Start of Data
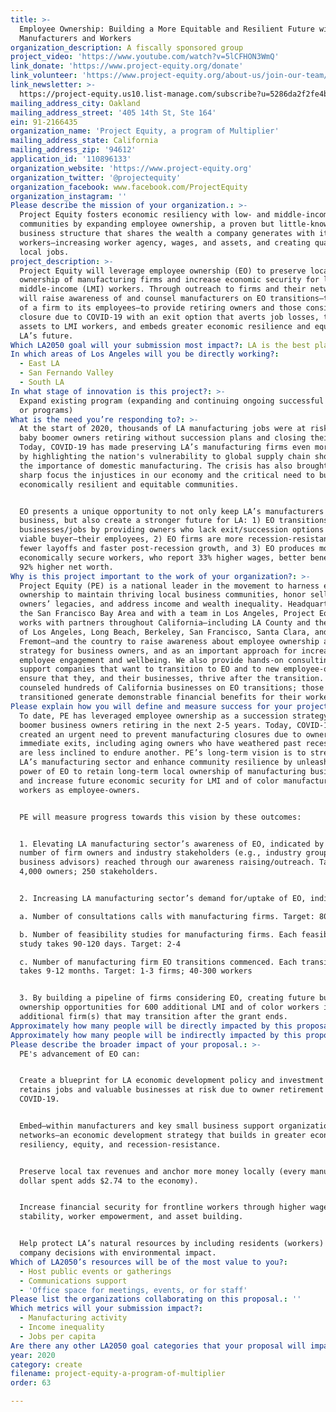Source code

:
 ```yaml
---
title: >-
  Employee Ownership: Building a More Equitable and Resilient Future with LA’s
  Manufacturers and Workers
organization_description: A fiscally sponsored group
project_video: 'https://www.youtube.com/watch?v=5lCFHON3WmQ'
link_donate: 'https://www.project-equity.org/donate'
link_volunteer: 'https://www.project-equity.org/about-us/join-our-team/'
link_newsletter: >-
  https://project-equity.us10.list-manage.com/subscribe?u=5286da2f2fe4bf3013999afc7&id=5c61d523eb
mailing_address_city: Oakland
mailing_address_street: '405 14th St, Ste 164'
ein: 91-2166435
organization_name: 'Project Equity, a program of Multiplier'
mailing_address_state: California
mailing_address_zip: '94612'
application_id: '110896133'
organization_website: 'https://www.project-equity.org'
organization_twitter: '@projectequity'
organization_facebook: www.facebook.com/ProjectEquity
organization_instagram: ''
Please describe the mission of your organization.: >-
  Project Equity fosters economic resiliency with low- and middle-income
  communities by expanding employee ownership, a proven but little-known
  business structure that shares the wealth a company generates with its
  workers—increasing worker agency, wages, and assets, and creating quality
  local jobs. 
project_description: >-
  Project Equity will leverage employee ownership (EO) to preserve local
  ownership of manufacturing firms and increase economic security for low- and
  middle-income (LMI) workers. Through outreach to firms and their networks, we
  will raise awareness of and counsel manufacturers on EO transitions—the sale
  of a firm to its employees—to provide retiring owners and those considering
  closure due to COVID-19 with an exit option that averts job losses, transfers
  assets to LMI workers, and embeds greater economic resilience and equity into
  LA’s future. 
Which LA2050 goal will your submission most impact?: LA is the best place to CREATE
In which areas of Los Angeles will you be directly working?:
  - East LA
  - San Fernando Valley
  - South LA
In what stage of innovation is this project?: >-
  Expand existing program (expanding and continuing ongoing successful projects
  or programs)
What is the need you’re responding to?: >-
  At the start of 2020, thousands of LA manufacturing jobs were at risk from
  baby boomer owners retiring without succession plans and closing their firms.
  Today, COVID-19 has made preserving LA’s manufacturing firms even more urgent
  by highlighting the nation's vulnerability to global supply chain shocks and
  the importance of domestic manufacturing. The crisis has also brought into
  sharp focus the injustices in our economy and the critical need to build more
  economically resilient and equitable communities. 


  EO presents a unique opportunity to not only keep LA’s manufacturers open for
  business, but also create a stronger future for LA: 1) EO transitions preserve
  businesses/jobs by providing owners who lack exit/succession options with a
  viable buyer—their employees, 2) EO firms are more recession-resistant with
  fewer layoffs and faster post-recession growth, and 3) EO produces more
  economically secure workers, who report 33% higher wages, better benefits, and
  92% higher net worth.
Why is this project important to the work of your organization?: >-
  Project Equity (PE) is a national leader in the movement to harness employee
  ownership to maintain thriving local business communities, honor selling
  owners’ legacies, and address income and wealth inequality. Headquartered in
  the San Francisco Bay Area and with a team in Los Angeles, Project Equity
  works with partners throughout California—including LA County and the cities
  of Los Angeles, Long Beach, Berkeley, San Francisco, Santa Clara, and
  Fremont—and the country to raise awareness about employee ownership as an exit
  strategy for business owners, and as an important approach for increasing
  employee engagement and wellbeing. We also provide hands-on consulting to
  support companies that want to transition to EO and to new employee-owners to
  ensure that they, and their businesses, thrive after the transition. We have
  counseled hundreds of California businesses on EO transitions; those that
  transitioned generate demonstrable financial benefits for their workers. 
Please explain how you will define and measure success for your project.: >-
  To date, PE has leveraged employee ownership as a succession strategy for baby
  boomer business owners retiring in the next 2-5 years. Today, COVID-19 has
  created an urgent need to prevent manufacturing closures due to owners seeking
  immediate exits, including aging owners who have weathered past recessions and
  are less inclined to endure another. PE’s long-term vision is to strengthen
  LA’s manufacturing sector and enhance community resilience by unleashing the
  power of EO to retain long-term local ownership of manufacturing businesses
  and increase future economic security for LMI and of color manufacturing
  workers as employee-owners. 


  PE will measure progress towards this vision by these outcomes:


  1. Elevating LA manufacturing sector’s awareness of EO, indicated by the
  number of firm owners and industry stakeholders (e.g., industry groups,
  business advisors) reached through our awareness raising/outreach. Target:
  4,000 owners; 250 stakeholders.


  2. Increasing LA manufacturing sector’s demand for/uptake of EO, indicated by:

  a. Number of consultations calls with manufacturing firms. Target: 80

  b. Number of feasibility studies for manufacturing firms. Each feasibility
  study takes 90-120 days. Target: 2-4

  c. Number of manufacturing firm EO transitions commenced. Each transition
  takes 9-12 months. Target: 1-3 firms; 40-300 workers 


  3. By building a pipeline of firms considering EO, creating future business
  ownership opportunities for 600 additional LMI and of color workers in
  additional firm(s) that may transition after the grant ends.
Approximately how many people will be directly impacted by this proposal?: '370'
Approximately how many people will be indirectly impacted by this proposal?: '4600'
Please describe the broader impact of your proposal.: >-
  PE's advancement of EO can:


  Create a blueprint for LA economic development policy and investment that
  retains jobs and valuable businesses at risk due to owner retirement and
  COVID-19.


  Embed—within manufacturers and key small business support organizations and
  networks—an economic development strategy that builds in greater economic
  resiliency, equity, and recession-resistance.


  Preserve local tax revenues and anchor more money locally (every manufacturing
  dollar spent adds $2.74 to the economy).


  Increase financial security for frontline workers through higher wages, job
  stability, worker empowerment, and asset building.


  Help protect LA’s natural resources by including residents (workers) in
  company decisions with environmental impact.
Which of LA2050’s resources will be of the most value to you?:
  - Host public events or gatherings
  - Communications support
  - 'Office space for meetings, events, or for staff'
Please list the organizations collaborating on this proposal.: ''
Which metrics will your submission impact?:
  - Manufacturing activity
  - Income inequality
  - Jobs per capita
Are there any other LA2050 goal categories that your proposal will impact?: []
year: 2020
category: create
filename: project-equity-a-program-of-multiplier
order: 63

---
```

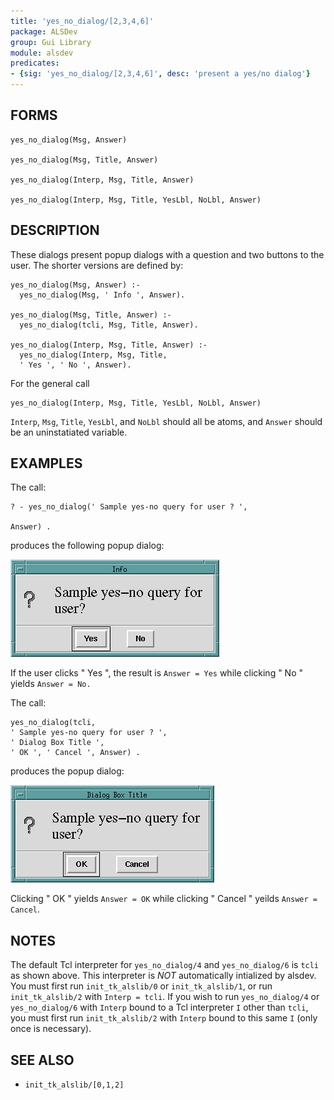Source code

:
 ```yaml
---
title: 'yes_no_dialog/[2,3,4,6]'
package: ALSDev
group: Gui Library
module: alsdev
predicates:
- {sig: 'yes_no_dialog/[2,3,4,6]', desc: 'present a yes/no dialog'}
---
```


## FORMS

```
yes_no_dialog(Msg, Answer)

yes_no_dialog(Msg, Title, Answer)

yes_no_dialog(Interp, Msg, Title, Answer)

yes_no_dialog(Interp, Msg, Title, YesLbl, NoLbl, Answer)
```

## DESCRIPTION

These dialogs present popup dialogs with a question and two buttons to the user.
The shorter versions are defined by:

```
yes_no_dialog(Msg, Answer) :-
  yes_no_dialog(Msg, ' Info ', Answer).

yes_no_dialog(Msg, Title, Answer) :-
  yes_no_dialog(tcli, Msg, Title, Answer).

yes_no_dialog(Interp, Msg, Title, Answer) :-
  yes_no_dialog(Interp, Msg, Title,
  ' Yes ', ' No ', Answer).
```

For the general call

```
yes_no_dialog(Interp, Msg, Title, YesLbl, NoLbl, Answer)
```

`Interp`, `Msg`, `Title`, `YesLbl`, and `NoLbl` should all be atoms, and `Answer` should be an uninstatiated variable.


## EXAMPLES

The call:

```
? - yes_no_dialog(' Sample yes-no query for user ? ',

Answer) .
```

produces the following popup dialog:

![](images/yes_no-1.gif)

If the user clicks " Yes ", the result is `Answer = Yes` while clicking " No " yields `Answer = No.`

The call:

```
yes_no_dialog(tcli,
' Sample yes-no query for user ? ',
' Dialog Box Title ',
' OK ', ' Cancel ', Answer) .
```

produces the popup dialog:

![](images/yes_no-2.gif)

Clicking " OK " yields `Answer = OK` while clicking " Cancel " yeilds
`Answer = Cancel`.

## NOTES

The default Tcl interpreter for `yes_no_dialog/4` and `yes_no_dialog/6` is `tcli` as shown above.  This interpreter is *_NOT_* automatically intialized by alsdev.  You must first run `init_tk_alslib/0` or `init_tk_alslib/1`, or run `init_tk_alslib/2` with `Interp = tcli`.  If you wish to run `yes_no_dialog/4` or `yes_no_dialog/6` with `Interp` bound to a Tcl interpreter `I` other than `tcli`, you must first run `init_tk_alslib/2` with `Interp` bound to this same `I` (only once is necessary).

## SEE ALSO

- `init_tk_alslib/[0,1,2]`

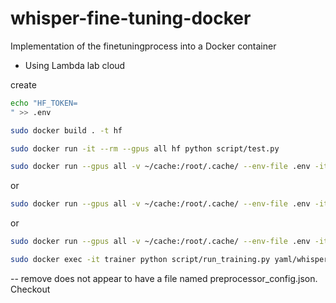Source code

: # whisper-fine-tuning-docker
Implementation of the finetuningprocess into a Docker container

* Using Lambda lab cloud


create
```bash
echo "HF_TOKEN=
" >> .env
```

```bash
sudo docker build . -t hf
```

```bash
sudo docker run -it --rm --gpus all hf python script/test.py
```

```bash
sudo docker run --gpus all -v ~/cache:/root/.cache/ --env-file .env -it --rm --name trainer hf python script/run_training.py yaml/whisper-params.yaml
```

or 

```bash
sudo docker run --gpus all -v ~/cache:/root/.cache/ --env-file .env -it --rm --name trainer -d hf bash
```

or 

```bash
sudo docker run --gpus all -v ~/cache:/root/.cache/ --env-file .env -it --rm --name trainer hf python script/run_training_track_with_mlflow.py yaml/whisper-params.yaml

```

```bash
sudo docker exec -it trainer python script/run_training.py yaml/whisper-params.yaml
```


-- remove
does not appear to have a file named preprocessor_config.json. Checkout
End of Data
Scan the records for the string "takes". Copy each line in which it appears.

• Completed task
  study takes 90-120 days. Target: 2-4
  takes 9-12 months. Target: 1-3 firms; 40-300 workers 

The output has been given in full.